*Work item*. Across the records, how many lines contain "objects"? Answer with the number alone.

*Records shown*.
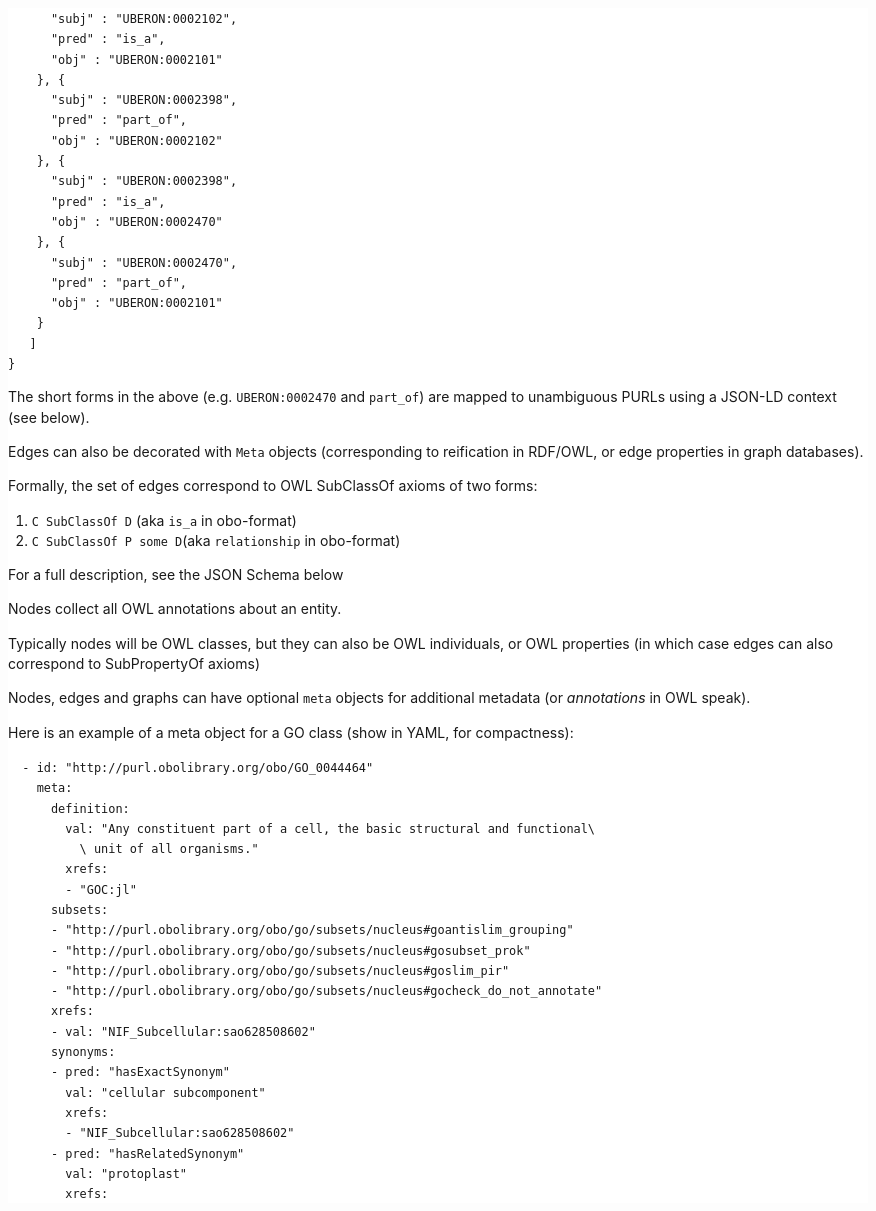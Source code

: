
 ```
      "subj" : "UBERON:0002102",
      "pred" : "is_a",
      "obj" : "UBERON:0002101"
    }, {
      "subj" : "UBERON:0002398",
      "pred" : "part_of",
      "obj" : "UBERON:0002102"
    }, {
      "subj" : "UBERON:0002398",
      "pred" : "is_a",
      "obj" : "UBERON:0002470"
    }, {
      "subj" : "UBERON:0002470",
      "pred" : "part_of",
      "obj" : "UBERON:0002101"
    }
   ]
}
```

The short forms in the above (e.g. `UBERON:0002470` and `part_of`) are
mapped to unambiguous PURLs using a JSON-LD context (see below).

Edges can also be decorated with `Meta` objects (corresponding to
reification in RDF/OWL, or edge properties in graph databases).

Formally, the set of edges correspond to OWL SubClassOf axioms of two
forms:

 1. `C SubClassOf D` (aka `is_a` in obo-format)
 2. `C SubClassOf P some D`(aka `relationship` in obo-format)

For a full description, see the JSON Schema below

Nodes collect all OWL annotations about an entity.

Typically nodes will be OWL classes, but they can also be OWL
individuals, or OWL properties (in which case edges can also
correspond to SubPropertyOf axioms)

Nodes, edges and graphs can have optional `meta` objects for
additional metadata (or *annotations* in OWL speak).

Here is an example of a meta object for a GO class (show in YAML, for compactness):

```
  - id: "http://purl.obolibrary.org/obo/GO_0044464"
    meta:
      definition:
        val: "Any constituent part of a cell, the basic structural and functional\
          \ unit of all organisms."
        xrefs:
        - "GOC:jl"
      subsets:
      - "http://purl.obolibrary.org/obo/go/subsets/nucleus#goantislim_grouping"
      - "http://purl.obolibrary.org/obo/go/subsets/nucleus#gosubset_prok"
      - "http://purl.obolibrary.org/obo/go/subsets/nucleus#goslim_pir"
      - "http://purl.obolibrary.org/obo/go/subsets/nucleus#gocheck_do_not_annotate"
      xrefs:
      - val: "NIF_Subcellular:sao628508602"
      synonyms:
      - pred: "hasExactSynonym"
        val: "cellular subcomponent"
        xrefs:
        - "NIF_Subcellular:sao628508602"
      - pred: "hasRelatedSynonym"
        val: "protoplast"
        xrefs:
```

*Problem solution*. 2